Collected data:

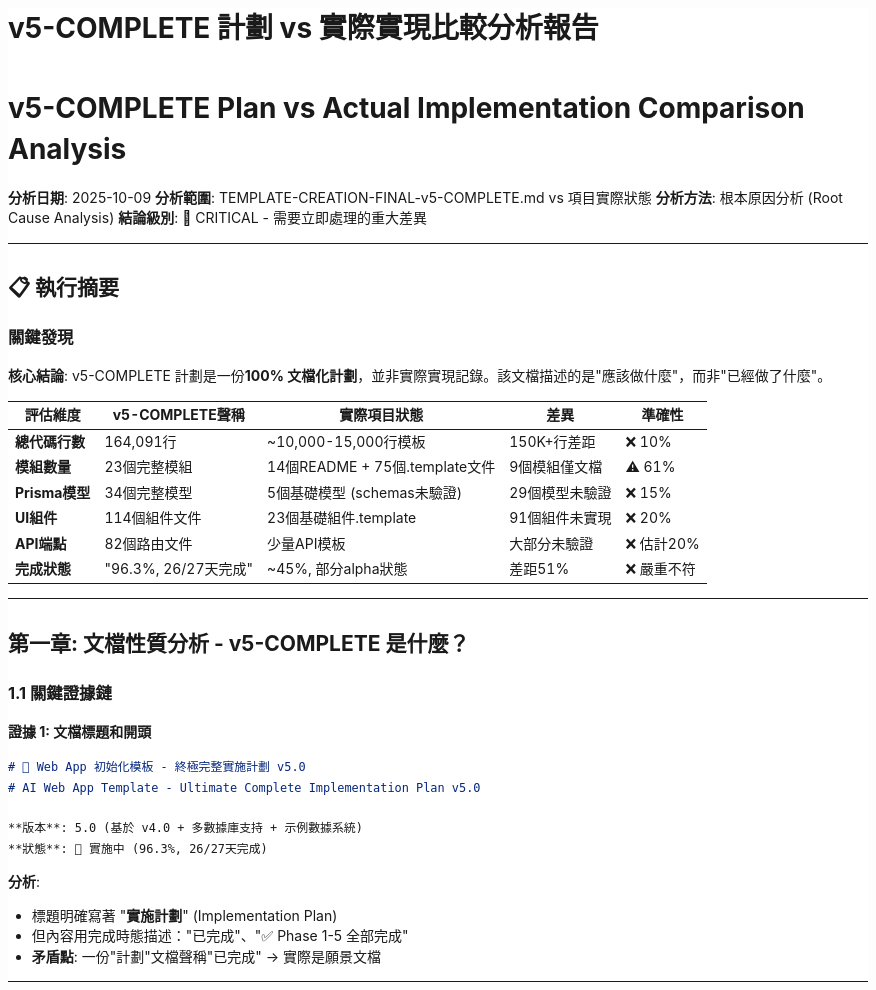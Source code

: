 # v5-COMPLETE 計劃 vs 實際實現比較分析報告
# v5-COMPLETE Plan vs Actual Implementation Comparison Analysis

**分析日期**: 2025-10-09
**分析範圍**: TEMPLATE-CREATION-FINAL-v5-COMPLETE.md vs 項目實際狀態
**分析方法**: 根本原因分析 (Root Cause Analysis)
**結論級別**: 🔴 CRITICAL - 需要立即處理的重大差異

---

## 📋 執行摘要

### 關鍵發現

**核心結論**: v5-COMPLETE 計劃是一份**100% 文檔化計劃**，並非實際實現記錄。該文檔描述的是"應該做什麼"，而非"已經做了什麼"。

| 評估維度 | v5-COMPLETE聲稱 | 實際項目狀態 | 差異 | 準確性 |
|---------|----------------|------------|------|--------|
| **總代碼行數** | 164,091行 | ~10,000-15,000行模板 | 150K+行差距 | ❌ 10% |
| **模組數量** | 23個完整模組 | 14個README + 75個.template文件 | 9個模組僅文檔 | ⚠️ 61% |
| **Prisma模型** | 34個完整模型 | 5個基礎模型 (schemas未驗證) | 29個模型未驗證 | ❌ 15% |
| **UI組件** | 114個組件文件 | 23個基礎組件.template | 91個組件未實現 | ❌ 20% |
| **API端點** | 82個路由文件 | 少量API模板 | 大部分未驗證 | ❌ 估計20% |
| **完成狀態** | "96.3%, 26/27天完成" | ~45%, 部分alpha狀態 | 差距51% | ❌ 嚴重不符 |

---

## 第一章: 文檔性質分析 - v5-COMPLETE 是什麼？

### 1.1 關鍵證據鏈

**證據 1: 文檔標題和開頭**
```markdown
# 🎯 Web App 初始化模板 - 終極完整實施計劃 v5.0
# AI Web App Template - Ultimate Complete Implementation Plan v5.0

**版本**: 5.0 (基於 v4.0 + 多數據庫支持 + 示例數據系統)
**狀態**: 🔄 實施中 (96.3%, 26/27天完成)
```

**分析**:
- 標題明確寫著 "**實施計劃**" (Implementation Plan)
- 但內容用完成時態描述："已完成"、"✅ Phase 1-5 全部完成"
- **矛盾點**: 一份"計劃"文檔聲稱"已完成" → 實際是願景文檔

---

■ REQUIREMENT: Write out the data word for word. Any picture is to be skipped.

■ WRITTEN ANSWER:
Source code

: # v5-COMPLETE 計劃 vs 實際實現比較分析報告
# v5-COMPLETE Plan vs Actual Implementation Comparison Analysis

**分析日期**: 2025-10-09
**分析範圍**: TEMPLATE-CREATION-FINAL-v5-COMPLETE.md vs 項目實際狀態
**分析方法**: 根本原因分析 (Root Cause Analysis)
**結論級別**: 🔴 CRITICAL - 需要立即處理的重大差異

---

## 📋 執行摘要

### 關鍵發現

**核心結論**: v5-COMPLETE 計劃是一份**100% 文檔化計劃**，並非實際實現記錄。該文檔描述的是"應該做什麼"，而非"已經做了什麼"。

| 評估維度 | v5-COMPLETE聲稱 | 實際項目狀態 | 差異 | 準確性 |
|---------|----------------|------------|------|--------|
| **總代碼行數** | 164,091行 | ~10,000-15,000行模板 | 150K+行差距 | ❌ 10% |
| **模組數量** | 23個完整模組 | 14個README + 75個.template文件 | 9個模組僅文檔 | ⚠️ 61% |
| **Prisma模型** | 34個完整模型 | 5個基礎模型 (schemas未驗證) | 29個模型未驗證 | ❌ 15% |
| **UI組件** | 114個組件文件 | 23個基礎組件.template | 91個組件未實現 | ❌ 20% |
| **API端點** | 82個路由文件 | 少量API模板 | 大部分未驗證 | ❌ 估計20% |
| **完成狀態** | "96.3%, 26/27天完成" | ~45%, 部分alpha狀態 | 差距51% | ❌ 嚴重不符 |

---

## 第一章: 文檔性質分析 - v5-COMPLETE 是什麼？

### 1.1 關鍵證據鏈

**證據 1: 文檔標題和開頭**
```markdown
# 🎯 Web App 初始化模板 - 終極完整實施計劃 v5.0
# AI Web App Template - Ultimate Complete Implementation Plan v5.0

**版本**: 5.0 (基於 v4.0 + 多數據庫支持 + 示例數據系統)
**狀態**: 🔄 實施中 (96.3%, 26/27天完成)
```

**分析**:
- 標題明確寫著 "**實施計劃**" (Implementation Plan)
- 但內容用完成時態描述："已完成"、"✅ Phase 1-5 全部完成"
- **矛盾點**: 一份"計劃"文檔聲稱"已完成" → 實際是願景文檔

---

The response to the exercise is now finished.